Affaires indiennes et du Nord Canada (AINC) a examiné tous les renseignements communiqués à propos du testament d'Adolphus Morin daté du 10 mars 1954 et le document testamentaire daté du 17 décembre 1986.

Les renseignements reçus n'étaient pas impérieux au point de justifier une décision du ministre d'annuler son approbation antérieure du testament de 1954. Par conséquent, il a été décidé que, conformément au pouvoir du ministre selon le par. 45(2) de la Loi sur les Indiens, le document testamentaire daté du 17 décembre 1986 ne sera pas approuvé comme testament d'Adolphus Morin, et le testament d'Adolphus Morin en date du 10 mars 1954 demeurera le testament approuvé (Dossier d'appel, vol. I, p. 215).

[8]                L'avocat de l'intimée prétend que l'expression « titre testamentaire » doit être interprétée comme signifiant « titre testamentaire valide » . Comme le ministre est tenu par la loi de déterminer si le prétendu testament du 17 décembre 1986 est valide, je conclus qu'il n'est pas possible de « considérer » que cette exigence a été observée car aucune détermination de la sorte n'apparaît à la lecture d'une décision comme celle en l'espèce qui ne comporte aucun motif.

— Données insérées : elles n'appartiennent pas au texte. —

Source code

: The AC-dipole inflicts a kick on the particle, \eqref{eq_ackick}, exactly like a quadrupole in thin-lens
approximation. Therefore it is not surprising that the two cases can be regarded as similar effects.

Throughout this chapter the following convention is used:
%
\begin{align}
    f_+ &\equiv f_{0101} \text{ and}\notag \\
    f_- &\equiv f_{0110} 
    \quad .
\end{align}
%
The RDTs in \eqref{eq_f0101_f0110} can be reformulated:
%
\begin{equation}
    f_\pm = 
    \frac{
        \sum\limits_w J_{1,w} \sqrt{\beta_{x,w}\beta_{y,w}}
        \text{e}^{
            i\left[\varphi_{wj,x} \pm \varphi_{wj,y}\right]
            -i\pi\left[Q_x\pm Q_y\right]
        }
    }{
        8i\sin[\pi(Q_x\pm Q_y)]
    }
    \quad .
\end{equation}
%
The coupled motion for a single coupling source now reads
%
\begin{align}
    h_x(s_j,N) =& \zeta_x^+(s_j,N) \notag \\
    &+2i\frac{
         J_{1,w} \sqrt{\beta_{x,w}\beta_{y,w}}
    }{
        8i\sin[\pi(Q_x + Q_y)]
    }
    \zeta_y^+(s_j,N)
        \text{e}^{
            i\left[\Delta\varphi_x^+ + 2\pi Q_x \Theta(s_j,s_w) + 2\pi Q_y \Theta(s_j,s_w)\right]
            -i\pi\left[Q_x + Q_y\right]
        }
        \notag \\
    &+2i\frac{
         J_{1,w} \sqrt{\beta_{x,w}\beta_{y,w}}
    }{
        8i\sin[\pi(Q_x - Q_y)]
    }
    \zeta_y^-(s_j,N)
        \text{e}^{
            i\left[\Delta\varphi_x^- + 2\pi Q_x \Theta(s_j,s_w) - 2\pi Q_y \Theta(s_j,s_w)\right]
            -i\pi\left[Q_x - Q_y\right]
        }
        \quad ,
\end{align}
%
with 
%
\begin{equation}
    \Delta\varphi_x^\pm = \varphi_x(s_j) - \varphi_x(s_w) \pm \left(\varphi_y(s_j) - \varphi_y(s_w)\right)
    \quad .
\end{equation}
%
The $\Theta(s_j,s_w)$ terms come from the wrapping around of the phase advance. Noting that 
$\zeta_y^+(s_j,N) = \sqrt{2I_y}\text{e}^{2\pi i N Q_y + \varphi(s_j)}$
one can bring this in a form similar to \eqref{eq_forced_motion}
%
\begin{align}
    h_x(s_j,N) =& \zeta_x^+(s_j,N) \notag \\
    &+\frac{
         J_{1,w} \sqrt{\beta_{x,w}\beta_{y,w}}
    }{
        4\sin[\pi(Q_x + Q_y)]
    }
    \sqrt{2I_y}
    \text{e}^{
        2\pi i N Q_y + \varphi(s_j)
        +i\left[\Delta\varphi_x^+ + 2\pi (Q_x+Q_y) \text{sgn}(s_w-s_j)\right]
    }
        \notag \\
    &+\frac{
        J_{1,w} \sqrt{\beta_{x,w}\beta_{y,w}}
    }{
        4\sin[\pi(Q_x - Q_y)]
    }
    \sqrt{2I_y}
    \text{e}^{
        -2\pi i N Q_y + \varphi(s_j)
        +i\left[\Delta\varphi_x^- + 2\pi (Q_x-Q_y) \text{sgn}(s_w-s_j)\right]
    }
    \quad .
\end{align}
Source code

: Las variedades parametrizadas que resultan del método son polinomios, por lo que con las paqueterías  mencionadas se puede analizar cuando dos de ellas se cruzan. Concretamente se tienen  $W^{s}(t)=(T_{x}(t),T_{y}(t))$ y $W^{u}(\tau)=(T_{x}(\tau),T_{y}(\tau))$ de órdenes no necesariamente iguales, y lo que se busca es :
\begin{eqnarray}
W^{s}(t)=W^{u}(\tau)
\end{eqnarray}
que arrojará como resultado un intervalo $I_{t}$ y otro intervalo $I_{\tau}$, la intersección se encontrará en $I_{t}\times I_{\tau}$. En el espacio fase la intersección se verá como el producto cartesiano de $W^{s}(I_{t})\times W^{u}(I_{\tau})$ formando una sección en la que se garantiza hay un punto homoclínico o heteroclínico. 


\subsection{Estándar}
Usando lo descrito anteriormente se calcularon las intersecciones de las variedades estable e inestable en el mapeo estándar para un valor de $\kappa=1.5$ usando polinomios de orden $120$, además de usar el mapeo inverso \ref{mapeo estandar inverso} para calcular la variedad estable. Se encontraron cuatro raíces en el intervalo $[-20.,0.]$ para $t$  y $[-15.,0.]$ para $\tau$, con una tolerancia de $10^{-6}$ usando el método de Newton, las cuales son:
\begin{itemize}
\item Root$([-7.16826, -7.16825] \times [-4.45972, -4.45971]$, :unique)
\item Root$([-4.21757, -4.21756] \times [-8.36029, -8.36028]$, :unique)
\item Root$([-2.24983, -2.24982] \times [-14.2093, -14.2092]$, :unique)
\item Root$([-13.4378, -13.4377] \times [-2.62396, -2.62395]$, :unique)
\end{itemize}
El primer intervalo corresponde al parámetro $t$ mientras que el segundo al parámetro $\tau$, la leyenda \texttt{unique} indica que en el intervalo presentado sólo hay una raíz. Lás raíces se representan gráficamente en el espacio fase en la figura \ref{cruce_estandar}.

[9]                Par conséquent, j'estime que la décision du ministre est manifestement déraisonnable.

[10]            La question de l'adjudication des dépens est une question importante dans le présent appel.


[11]            La décision présentement sous appel a été rendue le 17 novembre 2001, mais elle a été officialisée par une lettre datée du 27 novembre 2001 et annoncée au début de la plaidoirie de l'appel interjeté à l'encontre de la décision rendue par le ministre le 23 février 1999. Il est difficile de comprendre pourquoi la décision du 27 novembre 2001 devait être rendue avant que l'on obtienne l'orientation sur le droit qui résulterait de la décision de l'appel interjeté à l'encontre de la décision rendue par le ministre le 23 février 1999. En effet, la juge Dawson a tiré des conclusions de droit importantes qui lient le ministre. Fait plus important encore, si on applique ces conclusions, il existe une exigence que la décision du 27 novembre 2001 comporte une décision quant à la validité du prétendu testament du 17 décembre 1986. La décision du 27 novembre 2001 ne répond pas à cette exigence essentielle.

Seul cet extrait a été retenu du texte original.